PROBLEM TO WORK ON: Lines with "cannot" in the entries below: count them and reply with the number alone.

______

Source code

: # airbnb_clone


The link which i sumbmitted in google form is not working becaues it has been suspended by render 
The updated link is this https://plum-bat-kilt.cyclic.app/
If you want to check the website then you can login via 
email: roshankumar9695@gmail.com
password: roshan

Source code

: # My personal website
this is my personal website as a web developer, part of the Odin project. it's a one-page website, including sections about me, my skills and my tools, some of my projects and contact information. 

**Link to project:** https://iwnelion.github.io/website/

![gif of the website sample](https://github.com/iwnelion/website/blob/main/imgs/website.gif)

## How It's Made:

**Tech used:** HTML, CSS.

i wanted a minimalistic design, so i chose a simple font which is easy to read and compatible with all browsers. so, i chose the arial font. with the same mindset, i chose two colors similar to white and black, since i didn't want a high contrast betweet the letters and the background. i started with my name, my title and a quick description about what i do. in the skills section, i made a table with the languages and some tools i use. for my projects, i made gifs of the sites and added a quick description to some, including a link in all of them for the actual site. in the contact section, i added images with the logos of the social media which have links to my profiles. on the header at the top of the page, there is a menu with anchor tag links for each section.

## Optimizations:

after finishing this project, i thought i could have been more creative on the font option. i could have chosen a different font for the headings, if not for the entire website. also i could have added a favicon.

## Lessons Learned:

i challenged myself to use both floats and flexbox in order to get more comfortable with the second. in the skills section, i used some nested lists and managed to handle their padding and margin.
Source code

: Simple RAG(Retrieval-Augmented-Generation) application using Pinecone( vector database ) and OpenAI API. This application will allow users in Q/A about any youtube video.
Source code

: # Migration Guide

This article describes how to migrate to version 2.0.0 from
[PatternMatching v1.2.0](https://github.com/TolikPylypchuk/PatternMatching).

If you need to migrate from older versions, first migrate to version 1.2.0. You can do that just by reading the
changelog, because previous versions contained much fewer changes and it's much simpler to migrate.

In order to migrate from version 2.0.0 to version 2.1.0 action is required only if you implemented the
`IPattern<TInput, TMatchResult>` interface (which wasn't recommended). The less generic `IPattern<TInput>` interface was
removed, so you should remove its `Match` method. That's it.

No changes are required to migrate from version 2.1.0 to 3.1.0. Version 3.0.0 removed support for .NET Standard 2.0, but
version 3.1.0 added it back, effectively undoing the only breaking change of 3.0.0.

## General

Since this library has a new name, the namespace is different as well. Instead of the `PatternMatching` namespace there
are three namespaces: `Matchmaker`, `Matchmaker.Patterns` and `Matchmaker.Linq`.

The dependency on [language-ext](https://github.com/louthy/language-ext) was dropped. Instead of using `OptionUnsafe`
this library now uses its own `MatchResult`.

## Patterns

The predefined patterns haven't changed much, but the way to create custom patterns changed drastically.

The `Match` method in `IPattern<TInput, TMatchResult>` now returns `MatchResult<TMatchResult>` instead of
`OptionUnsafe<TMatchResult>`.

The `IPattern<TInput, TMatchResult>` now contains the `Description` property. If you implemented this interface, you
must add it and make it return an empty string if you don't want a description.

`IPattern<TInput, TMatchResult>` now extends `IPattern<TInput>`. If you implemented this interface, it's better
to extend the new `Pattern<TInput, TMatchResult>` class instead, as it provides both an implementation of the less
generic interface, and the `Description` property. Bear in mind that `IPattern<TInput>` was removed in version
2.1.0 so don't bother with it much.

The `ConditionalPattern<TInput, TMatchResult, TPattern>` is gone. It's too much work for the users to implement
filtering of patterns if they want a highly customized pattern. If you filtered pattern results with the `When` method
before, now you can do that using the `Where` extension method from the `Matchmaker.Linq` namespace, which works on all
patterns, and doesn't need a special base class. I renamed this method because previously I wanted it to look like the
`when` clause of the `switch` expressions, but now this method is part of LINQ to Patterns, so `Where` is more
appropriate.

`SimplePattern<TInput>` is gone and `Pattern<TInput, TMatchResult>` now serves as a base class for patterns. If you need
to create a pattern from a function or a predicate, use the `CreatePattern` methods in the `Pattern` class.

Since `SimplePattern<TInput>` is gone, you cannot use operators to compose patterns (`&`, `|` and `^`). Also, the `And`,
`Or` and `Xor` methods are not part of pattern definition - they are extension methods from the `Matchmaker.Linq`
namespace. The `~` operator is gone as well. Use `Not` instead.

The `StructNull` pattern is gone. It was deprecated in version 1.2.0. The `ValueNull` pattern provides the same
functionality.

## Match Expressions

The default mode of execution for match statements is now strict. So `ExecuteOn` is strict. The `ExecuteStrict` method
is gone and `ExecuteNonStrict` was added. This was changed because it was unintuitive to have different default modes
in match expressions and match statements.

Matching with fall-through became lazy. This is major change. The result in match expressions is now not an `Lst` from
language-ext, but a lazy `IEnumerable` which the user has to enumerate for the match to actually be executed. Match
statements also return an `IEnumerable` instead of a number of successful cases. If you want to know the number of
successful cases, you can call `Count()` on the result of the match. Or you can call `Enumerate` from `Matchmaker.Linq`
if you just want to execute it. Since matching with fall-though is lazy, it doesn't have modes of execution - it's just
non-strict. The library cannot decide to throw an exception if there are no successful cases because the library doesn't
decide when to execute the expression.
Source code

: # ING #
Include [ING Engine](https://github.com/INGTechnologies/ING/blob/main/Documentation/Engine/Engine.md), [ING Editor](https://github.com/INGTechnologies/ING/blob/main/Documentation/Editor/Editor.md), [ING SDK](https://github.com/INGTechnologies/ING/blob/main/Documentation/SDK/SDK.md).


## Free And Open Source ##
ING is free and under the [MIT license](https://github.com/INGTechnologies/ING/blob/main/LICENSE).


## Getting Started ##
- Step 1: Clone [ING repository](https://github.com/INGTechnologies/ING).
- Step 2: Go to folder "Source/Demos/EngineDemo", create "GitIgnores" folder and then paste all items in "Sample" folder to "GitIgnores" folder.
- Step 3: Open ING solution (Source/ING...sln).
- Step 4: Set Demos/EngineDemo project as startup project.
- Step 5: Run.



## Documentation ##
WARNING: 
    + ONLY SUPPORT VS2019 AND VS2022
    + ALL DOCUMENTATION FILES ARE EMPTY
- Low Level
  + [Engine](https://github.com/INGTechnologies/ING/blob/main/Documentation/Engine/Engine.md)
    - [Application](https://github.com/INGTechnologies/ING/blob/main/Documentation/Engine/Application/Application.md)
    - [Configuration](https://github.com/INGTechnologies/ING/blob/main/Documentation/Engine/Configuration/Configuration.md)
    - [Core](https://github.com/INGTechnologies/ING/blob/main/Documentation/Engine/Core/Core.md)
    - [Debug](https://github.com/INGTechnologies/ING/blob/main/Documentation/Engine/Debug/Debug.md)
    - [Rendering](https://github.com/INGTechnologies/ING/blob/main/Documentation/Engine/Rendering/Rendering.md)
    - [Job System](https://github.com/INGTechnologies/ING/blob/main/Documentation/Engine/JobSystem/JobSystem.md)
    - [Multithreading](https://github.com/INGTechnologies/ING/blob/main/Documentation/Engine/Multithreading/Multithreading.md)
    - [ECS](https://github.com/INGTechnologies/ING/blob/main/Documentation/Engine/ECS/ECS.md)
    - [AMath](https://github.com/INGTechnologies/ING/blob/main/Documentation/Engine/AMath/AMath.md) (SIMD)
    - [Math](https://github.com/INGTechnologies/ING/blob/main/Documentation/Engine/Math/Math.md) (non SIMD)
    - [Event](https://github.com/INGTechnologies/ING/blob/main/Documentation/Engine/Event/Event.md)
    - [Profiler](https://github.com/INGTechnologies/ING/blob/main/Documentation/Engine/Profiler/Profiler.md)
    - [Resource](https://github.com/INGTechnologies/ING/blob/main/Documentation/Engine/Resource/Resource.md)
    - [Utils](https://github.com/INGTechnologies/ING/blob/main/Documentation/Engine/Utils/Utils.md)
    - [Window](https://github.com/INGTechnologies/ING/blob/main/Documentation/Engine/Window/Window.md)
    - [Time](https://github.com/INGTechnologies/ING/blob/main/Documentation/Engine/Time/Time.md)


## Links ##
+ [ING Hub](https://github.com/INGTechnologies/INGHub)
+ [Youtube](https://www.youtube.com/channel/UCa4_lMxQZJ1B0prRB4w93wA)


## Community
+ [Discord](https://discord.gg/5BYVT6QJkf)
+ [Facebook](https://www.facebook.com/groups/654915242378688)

______

OUTPUT BELOW: 2